La novedad de estas últimas semanas es el estallido de una implosión independentista, que pone sobre la mesa la existencia de dos modos de afrontar su demostrada incapacidad para convencer a una clara mayoría de la sociedad catalana sobre la idoneidad de su proyecto: por un lado, cabe reconocer la inexistencia de masa crítica suficiente para emprender un camino de este tipo y asumir que debe ampliarse la base social antes de volver a intentarlo en el futuro, o bien cabe negar contra toda lógica esta obviedad acreditada en todas las convocatorias electorales y empecinarse en mantener el choque social entre catalanes de forma permanente para no pagar el coste político de reconocer un fracaso evidente. 

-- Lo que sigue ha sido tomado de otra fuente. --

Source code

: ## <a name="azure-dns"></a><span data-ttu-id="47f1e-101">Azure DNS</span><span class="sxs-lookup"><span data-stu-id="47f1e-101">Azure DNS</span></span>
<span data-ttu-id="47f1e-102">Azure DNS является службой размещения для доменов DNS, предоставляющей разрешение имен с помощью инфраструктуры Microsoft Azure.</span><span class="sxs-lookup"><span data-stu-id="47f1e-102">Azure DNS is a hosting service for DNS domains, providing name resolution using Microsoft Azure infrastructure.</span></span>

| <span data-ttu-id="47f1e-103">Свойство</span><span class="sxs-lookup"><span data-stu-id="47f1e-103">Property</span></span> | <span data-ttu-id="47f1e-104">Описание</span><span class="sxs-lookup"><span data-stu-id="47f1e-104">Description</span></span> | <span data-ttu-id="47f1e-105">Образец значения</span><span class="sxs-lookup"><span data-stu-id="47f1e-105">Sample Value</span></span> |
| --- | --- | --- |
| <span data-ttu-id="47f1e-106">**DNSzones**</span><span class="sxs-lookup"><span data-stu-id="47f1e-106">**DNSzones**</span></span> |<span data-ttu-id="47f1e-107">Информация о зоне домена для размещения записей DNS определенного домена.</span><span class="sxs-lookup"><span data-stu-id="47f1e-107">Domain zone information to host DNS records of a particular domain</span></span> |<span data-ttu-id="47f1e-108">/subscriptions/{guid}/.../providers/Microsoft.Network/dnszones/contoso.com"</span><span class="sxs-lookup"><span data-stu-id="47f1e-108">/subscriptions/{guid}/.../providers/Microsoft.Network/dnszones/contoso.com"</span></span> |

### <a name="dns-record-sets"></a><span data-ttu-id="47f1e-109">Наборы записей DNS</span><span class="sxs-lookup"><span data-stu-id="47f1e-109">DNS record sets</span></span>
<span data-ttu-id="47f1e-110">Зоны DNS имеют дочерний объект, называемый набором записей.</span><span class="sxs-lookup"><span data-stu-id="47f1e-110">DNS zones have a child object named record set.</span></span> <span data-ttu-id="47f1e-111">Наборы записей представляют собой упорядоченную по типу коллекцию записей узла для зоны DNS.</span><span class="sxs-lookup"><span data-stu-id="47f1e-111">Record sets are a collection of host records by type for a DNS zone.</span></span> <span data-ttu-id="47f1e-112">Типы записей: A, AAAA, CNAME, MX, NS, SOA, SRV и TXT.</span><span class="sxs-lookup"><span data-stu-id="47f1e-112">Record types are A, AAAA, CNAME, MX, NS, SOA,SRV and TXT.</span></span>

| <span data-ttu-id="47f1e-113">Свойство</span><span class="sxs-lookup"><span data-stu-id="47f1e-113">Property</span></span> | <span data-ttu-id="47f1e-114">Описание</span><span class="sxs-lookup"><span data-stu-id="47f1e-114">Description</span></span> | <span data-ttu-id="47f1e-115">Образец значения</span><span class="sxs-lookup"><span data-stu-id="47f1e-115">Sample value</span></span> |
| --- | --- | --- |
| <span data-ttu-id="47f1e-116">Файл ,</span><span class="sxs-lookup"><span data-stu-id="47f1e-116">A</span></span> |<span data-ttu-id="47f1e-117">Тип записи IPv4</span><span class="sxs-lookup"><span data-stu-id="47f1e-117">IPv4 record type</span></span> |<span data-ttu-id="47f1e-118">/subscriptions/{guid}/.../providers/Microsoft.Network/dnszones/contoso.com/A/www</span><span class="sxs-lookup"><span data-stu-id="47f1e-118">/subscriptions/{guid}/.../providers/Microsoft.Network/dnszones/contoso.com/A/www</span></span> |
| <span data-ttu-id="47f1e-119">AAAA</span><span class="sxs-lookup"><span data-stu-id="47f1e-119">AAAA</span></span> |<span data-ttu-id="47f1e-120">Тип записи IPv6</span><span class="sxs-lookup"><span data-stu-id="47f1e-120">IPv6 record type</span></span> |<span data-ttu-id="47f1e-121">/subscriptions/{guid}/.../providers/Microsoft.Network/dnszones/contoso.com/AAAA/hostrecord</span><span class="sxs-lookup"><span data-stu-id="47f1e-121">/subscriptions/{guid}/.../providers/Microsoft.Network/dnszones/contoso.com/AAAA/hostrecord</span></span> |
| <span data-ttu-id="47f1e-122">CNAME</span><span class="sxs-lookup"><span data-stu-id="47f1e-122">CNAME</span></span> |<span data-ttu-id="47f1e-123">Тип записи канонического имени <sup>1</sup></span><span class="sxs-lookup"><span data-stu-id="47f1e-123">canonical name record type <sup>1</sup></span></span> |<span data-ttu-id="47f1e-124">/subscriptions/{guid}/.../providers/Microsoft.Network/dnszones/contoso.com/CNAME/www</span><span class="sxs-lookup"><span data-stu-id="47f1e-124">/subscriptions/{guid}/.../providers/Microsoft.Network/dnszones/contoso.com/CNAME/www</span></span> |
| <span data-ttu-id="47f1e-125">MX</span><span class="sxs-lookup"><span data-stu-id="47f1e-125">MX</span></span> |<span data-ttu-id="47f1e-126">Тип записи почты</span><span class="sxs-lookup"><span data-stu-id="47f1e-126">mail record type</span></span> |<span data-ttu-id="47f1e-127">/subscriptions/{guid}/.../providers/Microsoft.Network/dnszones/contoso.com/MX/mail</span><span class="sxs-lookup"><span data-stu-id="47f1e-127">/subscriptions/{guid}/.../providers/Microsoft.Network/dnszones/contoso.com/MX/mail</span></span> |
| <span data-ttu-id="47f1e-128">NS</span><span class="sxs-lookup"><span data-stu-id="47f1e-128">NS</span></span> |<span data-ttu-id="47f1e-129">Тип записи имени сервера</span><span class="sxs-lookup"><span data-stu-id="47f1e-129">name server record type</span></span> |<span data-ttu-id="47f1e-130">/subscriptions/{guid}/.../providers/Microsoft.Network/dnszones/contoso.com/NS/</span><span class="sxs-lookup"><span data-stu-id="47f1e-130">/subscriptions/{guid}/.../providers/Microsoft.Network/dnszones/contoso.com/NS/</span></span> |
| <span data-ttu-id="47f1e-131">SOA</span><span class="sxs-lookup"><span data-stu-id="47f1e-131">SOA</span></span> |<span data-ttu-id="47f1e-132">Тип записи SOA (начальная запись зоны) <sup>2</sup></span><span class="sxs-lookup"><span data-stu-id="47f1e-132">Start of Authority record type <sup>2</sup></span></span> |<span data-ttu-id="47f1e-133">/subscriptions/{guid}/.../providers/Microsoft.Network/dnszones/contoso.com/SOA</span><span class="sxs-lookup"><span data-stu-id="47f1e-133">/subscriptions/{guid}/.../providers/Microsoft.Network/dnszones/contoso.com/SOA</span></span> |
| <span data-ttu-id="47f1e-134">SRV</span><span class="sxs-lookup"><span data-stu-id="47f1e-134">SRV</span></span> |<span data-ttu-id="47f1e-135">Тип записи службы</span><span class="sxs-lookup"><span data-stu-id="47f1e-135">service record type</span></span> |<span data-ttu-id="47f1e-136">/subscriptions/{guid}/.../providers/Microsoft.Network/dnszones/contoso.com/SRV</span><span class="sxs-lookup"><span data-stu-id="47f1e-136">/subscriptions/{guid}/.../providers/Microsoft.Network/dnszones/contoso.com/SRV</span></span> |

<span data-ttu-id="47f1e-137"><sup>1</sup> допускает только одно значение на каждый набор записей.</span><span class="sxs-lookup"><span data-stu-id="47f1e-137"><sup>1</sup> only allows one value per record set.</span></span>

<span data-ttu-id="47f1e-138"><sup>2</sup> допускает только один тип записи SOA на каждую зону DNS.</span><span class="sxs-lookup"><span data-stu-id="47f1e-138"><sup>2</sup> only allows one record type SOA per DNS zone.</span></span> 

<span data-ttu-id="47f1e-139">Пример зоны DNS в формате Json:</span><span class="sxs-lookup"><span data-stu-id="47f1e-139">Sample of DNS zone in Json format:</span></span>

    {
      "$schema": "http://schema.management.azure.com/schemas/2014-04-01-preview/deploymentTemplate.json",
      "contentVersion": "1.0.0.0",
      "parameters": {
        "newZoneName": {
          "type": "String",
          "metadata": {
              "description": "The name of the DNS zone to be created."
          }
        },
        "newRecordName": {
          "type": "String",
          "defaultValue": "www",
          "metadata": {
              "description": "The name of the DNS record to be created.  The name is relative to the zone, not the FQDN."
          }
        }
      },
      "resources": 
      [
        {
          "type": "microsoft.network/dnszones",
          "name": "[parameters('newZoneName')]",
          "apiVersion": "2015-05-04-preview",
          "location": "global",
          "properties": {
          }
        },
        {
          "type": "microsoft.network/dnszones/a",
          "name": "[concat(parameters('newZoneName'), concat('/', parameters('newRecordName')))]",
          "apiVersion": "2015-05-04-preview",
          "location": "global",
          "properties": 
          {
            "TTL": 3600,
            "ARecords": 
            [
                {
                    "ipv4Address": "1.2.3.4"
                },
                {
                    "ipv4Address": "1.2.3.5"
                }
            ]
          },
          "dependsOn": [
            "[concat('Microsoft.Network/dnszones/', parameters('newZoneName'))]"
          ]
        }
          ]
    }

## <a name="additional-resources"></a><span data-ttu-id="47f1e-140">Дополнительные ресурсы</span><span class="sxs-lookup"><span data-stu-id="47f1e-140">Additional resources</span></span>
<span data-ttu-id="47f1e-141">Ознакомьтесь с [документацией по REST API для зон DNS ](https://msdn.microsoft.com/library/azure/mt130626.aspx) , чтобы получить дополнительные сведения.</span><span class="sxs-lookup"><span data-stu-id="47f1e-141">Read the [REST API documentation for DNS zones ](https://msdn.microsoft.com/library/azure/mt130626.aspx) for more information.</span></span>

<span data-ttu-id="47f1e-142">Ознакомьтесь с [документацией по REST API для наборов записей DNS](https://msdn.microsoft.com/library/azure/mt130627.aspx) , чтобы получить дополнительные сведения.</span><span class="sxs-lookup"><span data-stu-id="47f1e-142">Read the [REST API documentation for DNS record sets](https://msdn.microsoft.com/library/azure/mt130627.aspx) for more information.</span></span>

Carles Puigdemont maniobra desde Waterloo para que el Govern se decante por esta segunda postura, un intento viable dadas sus acreditadas habilidades para construir un liderazgo populista, sentimental y dogmático alrededor de su figura: ha elegido dedocráticamente a su dócil sucesor, ha torpedeado cualquier aproximación a la Moncloa, ha fulminado a Marta Pascal… El instrumento para mantener su privilegiada posición se llama Crida Nacional per la República, un nuevo capítulo en la mercadotecnia postconvergente que responde a un doble objetivo: por un lado, asegurarse el control del PDeCAT (herido de muerte tras ser declarado mero sucesor de CDC en el caso del 3%), y por otro, lograr el sometimiento de ERC a sus intereses: si los republicanos se adhieren, Puigdemont conservará la sartén por el mango, y si no lo hacen, les acusará de dinamitar la unidad independentista, una amenaza que ya utilizó Artur Mas con Junts pel Sí cuando Junqueras le adelantaba en las encuestas. 


Sea como fuere, es difícil imaginar una solución a este conflicto que no cumpla con tres requisitos ineludibles: diseño de una propuesta integradora que supere la política de trincheras, respeto escrupuloso de los procedimientos legalmente establecidos, y paso por las urnas para que una mayoría reforzada de catalanes refrende explícitamente la solución planteada. En mi opinión, sólo saldremos del laberinto si logramos desandar el enfermizo camino que hemos recorrido desde el cepillado y derogación parcial del Estatut, para así poder reconstruir un proyecto colectivo sobre cimientos compartidos. No nos queda otra.